US-based Air Transport Services Group (ATSG), with a market cap of US$600 million, has to reinvent itself to thrive in today's difficult market conditions, according to an analysis in London's Loadstar.

In its early days, ABX Air - as ATSG was then known - provided most of DHL's US domestic express lift, and it was ABX's only customer. 



But DHL's foray in the US domestic express arena was not successful, and after years of staggering losses, the German group pulled out in 2008, keeping only its international business.



This would have left ABX in a difficult position but the airline reacted by acquiring other airlines and air freight businesses, which now operate under the umbrella of ATSG.



However, DHL remains its largest customer. Relationships were strengthened in the second quarter, when the parties agreed that ATSG would support DHL's air cargo network in the US at least until March 2019.



In most recent years, key to value creation has been management's ability to preserve revenues, which are still below 2012 levels, while focusing on the opportunities offered to Cargo Aircraft Management (CAM), its leasing unit, which has become the most important earnings contributor.



At group level, pre-tax earnings from continuing operations rose 17 per cent to $17.2 million in the second quarter. CAM represents 25 per cent of revenues, but it is the unit behind that strong growth rate; its pre-tax earnings were up 35.4 per cent, driven by eight additional freighters leased to external customers, and amount to 80 per cent of the group's pre-tax income in the quarter.



Essentially, challenging conditions in the long-haul cargo market opened the door to more opportunities in the integrated and regional cargo networks, which now represents ATSG's focus. Although heavy investment is up, the group seems to be efficiently managed with regard to its capital deployment strategy.



ATSG president Joe Hete said the second-quarter trading update confirmed what management had predicted in May, and ?015 is shaping up to be a very good year for ATSG?

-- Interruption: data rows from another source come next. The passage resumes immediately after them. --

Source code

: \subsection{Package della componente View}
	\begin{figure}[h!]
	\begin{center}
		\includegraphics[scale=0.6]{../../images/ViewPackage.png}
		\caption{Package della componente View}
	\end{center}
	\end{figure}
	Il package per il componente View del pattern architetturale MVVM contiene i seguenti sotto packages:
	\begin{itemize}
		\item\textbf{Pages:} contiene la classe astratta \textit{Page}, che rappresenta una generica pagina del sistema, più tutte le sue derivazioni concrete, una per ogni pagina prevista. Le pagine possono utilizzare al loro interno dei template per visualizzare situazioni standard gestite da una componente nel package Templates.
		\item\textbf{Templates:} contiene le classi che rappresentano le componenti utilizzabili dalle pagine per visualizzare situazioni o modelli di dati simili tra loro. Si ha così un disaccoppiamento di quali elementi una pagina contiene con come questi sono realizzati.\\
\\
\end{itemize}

Said Chief financial officer Quint Turner: "Once again the driver of our second quarter gains is the growth in the freighter leasing business and the flexibility," noting that a differentiated business model "affords us to shift our aircraft between our leasing and airline businesses as demand warrants".

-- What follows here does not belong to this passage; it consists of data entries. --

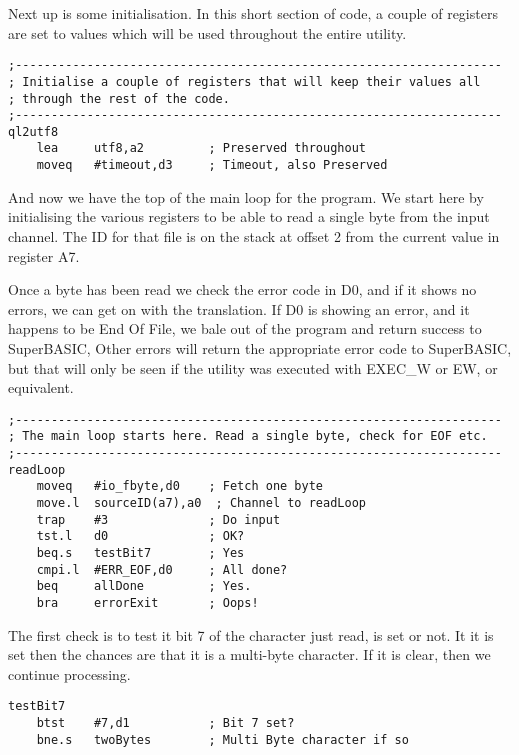 Next up is some initialisation. In this short section of code, a couple
of registers are set to values which will be used throughout the entire
utility.

\begin{lstlisting}
;--------------------------------------------------------------------
; Initialise a couple of registers that will keep their values all
; through the rest of the code.
;--------------------------------------------------------------------
ql2utf8
    lea     utf8,a2         ; Preserved throughout
    moveq   #timeout,d3     ; Timeout, also Preserved

\end{lstlisting}

And now we have the top of the main loop for the program. We start
here by initialising the various registers to be able to read a single
byte from the input channel. The ID for that file is on the stack
at offset 2 from the current value in register A7.

Once a byte has been read we check the error code in D0, and if it
shows no errors, we can get on with the translation. If D0 is showing
an error, and it happens to be End Of File, we bale out of the program
and return success to SuperBASIC, Other errors will return the appropriate
error code to SuperBASIC, but that will only be seen if the utility
was executed with EXEC\_W or EW, or equivalent.

\begin{lstlisting}
;--------------------------------------------------------------------
; The main loop starts here. Read a single byte, check for EOF etc.
;--------------------------------------------------------------------
readLoop
    moveq   #io_fbyte,d0    ; Fetch one byte
    move.l  sourceID(a7),a0  ; Channel to readLoop
    trap    #3              ; Do input
    tst.l   d0              ; OK?
    beq.s   testBit7        ; Yes
    cmpi.l  #ERR_EOF,d0     ; All done?
    beq     allDone         ; Yes.
    bra     errorExit       ; Oops!
\end{lstlisting}

The first check is to test it bit 7 of the character just read, is
set or not. It it is set then the chances are that it is a multi-byte
character. If it is clear, then we continue processing.

\begin{lstlisting}
testBit7
    btst    #7,d1           ; Bit 7 set?
    bne.s   twoBytes        ; Multi Byte character if so
\end{lstlisting}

ATSG invested $15 million to acquire a minority interest last year in West Atlantic, "which led this year to West Atlantic's commitment to two 767 dry leases with CAM."



It also won an air freight maintenance service contract with Delta Airlines for its fleet of Boeing 717s, which runs for five years, and there "are definitely other opportunities out there and those would require expansion of our current facilities here in Wilmington."